Publicado em 30/10/2023
Politico — O presidente Joe Biden está lançando na segunda-feira uma nova abordagem ampla para todo o governo para a inteligência artificial com uma ordem executiva que visa criar padrões e regras em torno da tecnologia – e provavelmente colocará a Casa Branca em disputas com o Congresso e uma poderosa indústria americana.
O extenso documento visa não apenas modelos de IA de ponta, mas também um conjunto de questões tecnológicas que Washington e o Congresso têm lutado para resolver, incluindo discriminação algorítmica de habitação, segurança cibernética e privacidade de dados.
Bruce Reed, vice-chefe de gabinete de política do presidente, chamou a ordem executiva de “o conjunto mais forte de ações que qualquer governo do mundo já tomou em relação à segurança, proteção e confiança da IA”.

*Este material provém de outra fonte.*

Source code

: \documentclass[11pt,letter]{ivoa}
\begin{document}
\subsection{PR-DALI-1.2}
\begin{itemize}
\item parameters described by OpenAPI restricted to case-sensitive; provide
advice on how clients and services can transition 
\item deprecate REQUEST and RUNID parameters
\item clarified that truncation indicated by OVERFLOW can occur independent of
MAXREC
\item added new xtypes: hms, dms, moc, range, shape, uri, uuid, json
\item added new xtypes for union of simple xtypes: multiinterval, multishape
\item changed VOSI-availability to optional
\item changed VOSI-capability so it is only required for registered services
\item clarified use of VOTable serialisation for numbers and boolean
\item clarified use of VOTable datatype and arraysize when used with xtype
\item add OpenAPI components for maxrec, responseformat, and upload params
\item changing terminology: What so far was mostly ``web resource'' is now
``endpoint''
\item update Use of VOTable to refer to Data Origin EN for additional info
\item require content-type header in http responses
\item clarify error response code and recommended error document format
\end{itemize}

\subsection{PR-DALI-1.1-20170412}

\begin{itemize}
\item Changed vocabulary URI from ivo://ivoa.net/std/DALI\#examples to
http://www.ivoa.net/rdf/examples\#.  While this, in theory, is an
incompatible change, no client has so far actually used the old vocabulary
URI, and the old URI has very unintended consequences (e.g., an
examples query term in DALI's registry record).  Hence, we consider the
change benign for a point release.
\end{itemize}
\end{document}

Através das suas muitas disposições, a ordem orienta as agências federais a implantarem a IA e a protegerem-se contra a sua possível parcialidade; exige que os desenvolvedores dos maiores modelos de IA sigam novas diretrizes de segurança; e cria padrões governamentais e industriais para discernir o conteúdo gerado por IA.
A Casa Branca divulgou um resumo de alto nível dos principais pontos do pedido antes da cerimônia de assinatura na segunda-feira. Mais detalhes estavam em um rascunho vazado do executivo obtido anteriormente pelo POLITICO.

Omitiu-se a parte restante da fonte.